What to produce:
Across the records below, how many lines include the string "title"? Respond with the number only.

Listed records:
'''
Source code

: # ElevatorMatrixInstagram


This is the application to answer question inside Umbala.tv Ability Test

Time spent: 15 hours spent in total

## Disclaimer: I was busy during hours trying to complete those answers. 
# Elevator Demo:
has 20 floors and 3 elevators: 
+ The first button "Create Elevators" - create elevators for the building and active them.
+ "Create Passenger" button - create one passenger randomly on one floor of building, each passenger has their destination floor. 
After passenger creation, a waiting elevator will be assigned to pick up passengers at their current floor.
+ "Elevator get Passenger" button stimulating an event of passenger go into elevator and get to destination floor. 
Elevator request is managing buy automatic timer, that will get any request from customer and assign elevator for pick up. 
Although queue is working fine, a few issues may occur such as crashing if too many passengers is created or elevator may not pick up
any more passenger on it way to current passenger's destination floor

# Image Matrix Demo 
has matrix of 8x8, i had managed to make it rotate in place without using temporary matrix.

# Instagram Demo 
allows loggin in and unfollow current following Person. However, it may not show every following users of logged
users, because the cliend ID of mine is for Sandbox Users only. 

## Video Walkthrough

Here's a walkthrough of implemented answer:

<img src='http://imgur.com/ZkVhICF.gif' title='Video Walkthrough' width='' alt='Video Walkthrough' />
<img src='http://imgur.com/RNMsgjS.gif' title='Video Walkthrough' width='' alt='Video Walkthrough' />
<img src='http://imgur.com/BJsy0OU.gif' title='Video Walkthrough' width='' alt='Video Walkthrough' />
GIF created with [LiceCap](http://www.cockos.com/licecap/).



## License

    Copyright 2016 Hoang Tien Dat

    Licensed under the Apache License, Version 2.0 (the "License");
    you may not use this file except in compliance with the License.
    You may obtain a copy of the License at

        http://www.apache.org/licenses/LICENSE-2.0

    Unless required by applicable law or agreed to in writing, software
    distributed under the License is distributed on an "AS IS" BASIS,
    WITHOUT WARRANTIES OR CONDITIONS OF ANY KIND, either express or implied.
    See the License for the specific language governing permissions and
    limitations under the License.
'''
'''
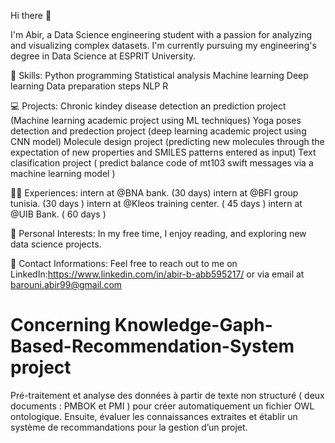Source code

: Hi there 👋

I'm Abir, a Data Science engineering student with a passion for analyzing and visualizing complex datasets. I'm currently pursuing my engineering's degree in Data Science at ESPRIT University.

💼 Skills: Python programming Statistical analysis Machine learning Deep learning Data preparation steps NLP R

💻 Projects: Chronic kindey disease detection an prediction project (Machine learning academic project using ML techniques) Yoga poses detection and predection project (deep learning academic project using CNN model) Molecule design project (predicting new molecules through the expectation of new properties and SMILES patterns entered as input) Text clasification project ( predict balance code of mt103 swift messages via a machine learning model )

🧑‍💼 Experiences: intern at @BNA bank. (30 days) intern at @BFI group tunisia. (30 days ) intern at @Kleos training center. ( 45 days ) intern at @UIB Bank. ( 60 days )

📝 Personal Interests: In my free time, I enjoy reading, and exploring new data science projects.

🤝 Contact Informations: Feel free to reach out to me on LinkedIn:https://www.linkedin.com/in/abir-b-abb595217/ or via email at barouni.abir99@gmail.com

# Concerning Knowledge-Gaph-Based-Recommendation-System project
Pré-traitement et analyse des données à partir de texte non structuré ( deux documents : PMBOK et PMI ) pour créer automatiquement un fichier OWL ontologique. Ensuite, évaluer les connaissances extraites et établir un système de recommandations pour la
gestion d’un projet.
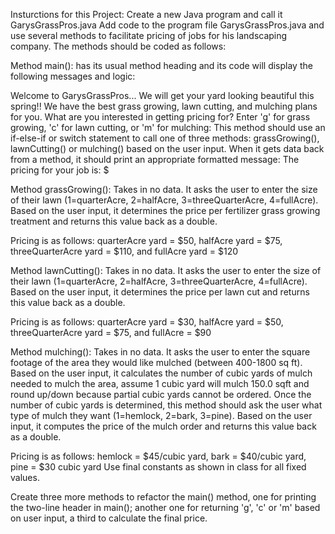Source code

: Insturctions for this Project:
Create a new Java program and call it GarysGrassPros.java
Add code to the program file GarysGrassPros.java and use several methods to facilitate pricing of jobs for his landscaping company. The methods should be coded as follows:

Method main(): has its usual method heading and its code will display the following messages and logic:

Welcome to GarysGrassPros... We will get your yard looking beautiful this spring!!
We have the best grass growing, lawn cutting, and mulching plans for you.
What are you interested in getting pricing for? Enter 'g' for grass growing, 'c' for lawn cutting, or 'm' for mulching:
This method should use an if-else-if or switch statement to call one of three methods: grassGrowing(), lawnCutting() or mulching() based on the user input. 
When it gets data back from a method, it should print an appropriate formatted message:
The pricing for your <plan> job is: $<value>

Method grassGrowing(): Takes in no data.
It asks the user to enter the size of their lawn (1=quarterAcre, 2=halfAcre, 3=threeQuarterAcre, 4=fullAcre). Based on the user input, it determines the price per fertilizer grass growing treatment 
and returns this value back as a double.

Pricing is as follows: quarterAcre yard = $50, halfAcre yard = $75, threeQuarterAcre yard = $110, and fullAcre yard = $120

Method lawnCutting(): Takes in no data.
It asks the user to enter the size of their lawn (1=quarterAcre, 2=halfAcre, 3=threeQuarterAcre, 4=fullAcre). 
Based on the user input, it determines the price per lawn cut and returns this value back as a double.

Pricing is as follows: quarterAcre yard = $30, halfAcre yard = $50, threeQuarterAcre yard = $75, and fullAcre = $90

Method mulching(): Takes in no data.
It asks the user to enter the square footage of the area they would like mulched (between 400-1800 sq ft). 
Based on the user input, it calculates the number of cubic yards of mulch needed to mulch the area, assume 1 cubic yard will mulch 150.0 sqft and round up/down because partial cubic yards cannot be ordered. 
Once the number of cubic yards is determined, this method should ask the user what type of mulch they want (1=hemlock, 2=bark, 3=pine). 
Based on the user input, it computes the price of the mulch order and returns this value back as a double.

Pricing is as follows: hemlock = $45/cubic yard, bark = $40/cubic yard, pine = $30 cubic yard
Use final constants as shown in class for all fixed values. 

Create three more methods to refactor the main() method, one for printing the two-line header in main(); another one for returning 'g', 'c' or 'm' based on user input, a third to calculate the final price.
'''
'''
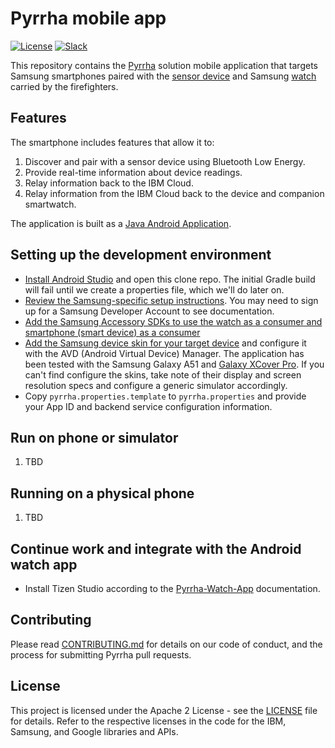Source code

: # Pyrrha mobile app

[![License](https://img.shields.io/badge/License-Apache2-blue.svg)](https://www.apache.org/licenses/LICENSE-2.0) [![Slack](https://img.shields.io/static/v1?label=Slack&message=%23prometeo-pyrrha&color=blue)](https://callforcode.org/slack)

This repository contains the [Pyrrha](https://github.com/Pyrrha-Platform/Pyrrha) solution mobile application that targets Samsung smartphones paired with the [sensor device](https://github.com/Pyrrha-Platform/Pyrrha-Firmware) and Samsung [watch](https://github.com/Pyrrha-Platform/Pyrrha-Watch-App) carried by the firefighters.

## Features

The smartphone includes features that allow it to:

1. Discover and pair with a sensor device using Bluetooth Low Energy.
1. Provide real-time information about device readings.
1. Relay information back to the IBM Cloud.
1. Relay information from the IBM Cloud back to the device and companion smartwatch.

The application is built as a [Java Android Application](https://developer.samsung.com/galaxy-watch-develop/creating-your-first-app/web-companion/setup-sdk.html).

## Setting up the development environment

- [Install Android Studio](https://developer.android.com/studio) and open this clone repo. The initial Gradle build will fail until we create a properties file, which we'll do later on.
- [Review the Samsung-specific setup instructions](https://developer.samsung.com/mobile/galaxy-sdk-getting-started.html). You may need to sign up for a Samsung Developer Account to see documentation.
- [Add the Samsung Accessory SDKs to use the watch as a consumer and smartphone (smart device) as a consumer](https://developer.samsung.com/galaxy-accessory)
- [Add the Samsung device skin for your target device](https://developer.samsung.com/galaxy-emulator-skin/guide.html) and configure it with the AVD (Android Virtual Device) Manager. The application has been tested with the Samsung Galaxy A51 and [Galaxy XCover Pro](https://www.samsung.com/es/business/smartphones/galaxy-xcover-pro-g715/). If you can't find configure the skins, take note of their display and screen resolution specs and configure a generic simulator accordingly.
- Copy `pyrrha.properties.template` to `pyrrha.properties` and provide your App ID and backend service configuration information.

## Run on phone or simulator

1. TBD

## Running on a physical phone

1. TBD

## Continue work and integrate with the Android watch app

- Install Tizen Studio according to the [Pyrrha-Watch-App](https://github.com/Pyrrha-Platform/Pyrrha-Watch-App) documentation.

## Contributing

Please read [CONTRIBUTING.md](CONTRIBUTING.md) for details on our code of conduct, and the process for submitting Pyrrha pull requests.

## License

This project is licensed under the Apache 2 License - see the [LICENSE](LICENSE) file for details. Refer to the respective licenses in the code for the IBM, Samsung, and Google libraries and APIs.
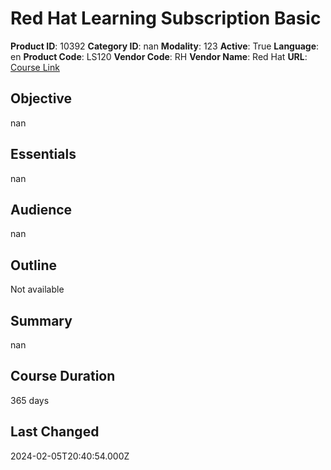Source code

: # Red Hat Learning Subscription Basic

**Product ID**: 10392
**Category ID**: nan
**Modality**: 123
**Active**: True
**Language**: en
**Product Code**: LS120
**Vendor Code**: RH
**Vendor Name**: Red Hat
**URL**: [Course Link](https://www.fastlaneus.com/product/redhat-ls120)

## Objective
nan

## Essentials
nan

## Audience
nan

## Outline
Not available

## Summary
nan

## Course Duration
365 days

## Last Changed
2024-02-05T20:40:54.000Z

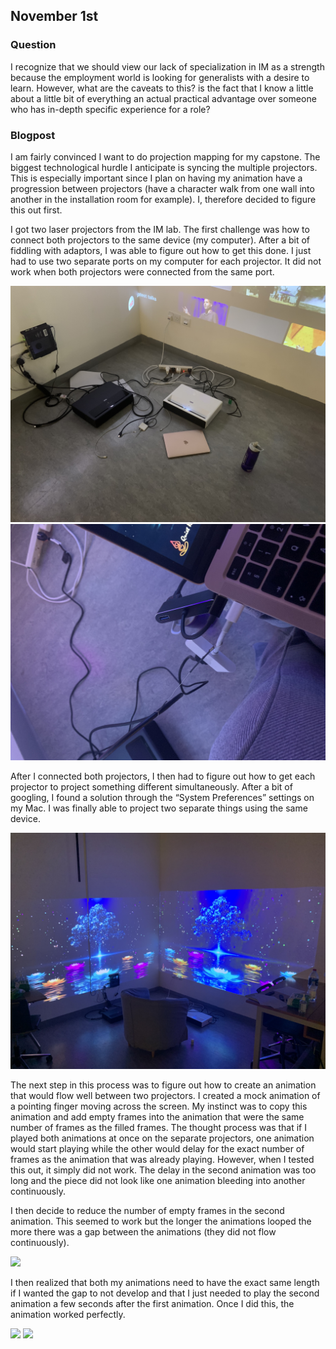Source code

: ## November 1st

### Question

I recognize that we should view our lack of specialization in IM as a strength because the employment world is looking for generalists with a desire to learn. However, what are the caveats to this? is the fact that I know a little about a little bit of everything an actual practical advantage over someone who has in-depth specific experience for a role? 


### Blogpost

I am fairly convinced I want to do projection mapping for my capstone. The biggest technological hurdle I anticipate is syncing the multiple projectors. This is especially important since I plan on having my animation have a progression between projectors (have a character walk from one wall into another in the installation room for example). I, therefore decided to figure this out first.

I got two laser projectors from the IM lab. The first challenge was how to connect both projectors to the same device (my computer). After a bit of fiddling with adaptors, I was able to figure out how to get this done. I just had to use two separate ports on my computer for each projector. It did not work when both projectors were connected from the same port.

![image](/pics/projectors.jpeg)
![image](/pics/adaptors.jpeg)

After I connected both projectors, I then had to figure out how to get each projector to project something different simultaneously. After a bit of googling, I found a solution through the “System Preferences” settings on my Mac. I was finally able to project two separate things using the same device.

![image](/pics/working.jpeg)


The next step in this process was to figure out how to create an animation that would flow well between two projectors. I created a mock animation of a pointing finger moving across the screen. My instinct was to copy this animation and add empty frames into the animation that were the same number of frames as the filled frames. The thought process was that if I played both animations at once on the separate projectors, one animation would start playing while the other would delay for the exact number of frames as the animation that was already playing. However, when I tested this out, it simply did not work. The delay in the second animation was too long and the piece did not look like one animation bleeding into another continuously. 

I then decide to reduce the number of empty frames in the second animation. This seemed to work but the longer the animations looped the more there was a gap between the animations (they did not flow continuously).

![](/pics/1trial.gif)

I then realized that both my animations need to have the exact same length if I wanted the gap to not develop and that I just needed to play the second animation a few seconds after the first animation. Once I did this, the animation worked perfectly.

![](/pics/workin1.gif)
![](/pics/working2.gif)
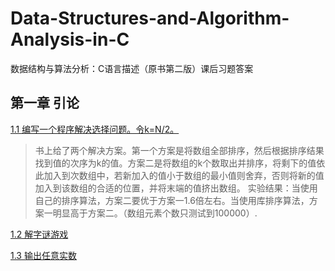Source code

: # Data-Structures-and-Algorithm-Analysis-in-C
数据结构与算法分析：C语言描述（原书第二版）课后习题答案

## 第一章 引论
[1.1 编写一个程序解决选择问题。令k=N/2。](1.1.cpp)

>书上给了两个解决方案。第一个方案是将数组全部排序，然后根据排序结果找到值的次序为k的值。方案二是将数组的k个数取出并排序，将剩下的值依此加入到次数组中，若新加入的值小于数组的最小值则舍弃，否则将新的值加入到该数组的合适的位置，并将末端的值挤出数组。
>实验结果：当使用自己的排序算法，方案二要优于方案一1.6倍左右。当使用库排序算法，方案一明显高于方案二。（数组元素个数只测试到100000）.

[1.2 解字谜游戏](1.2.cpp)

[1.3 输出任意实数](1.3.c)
'''
Response to this exercise:
3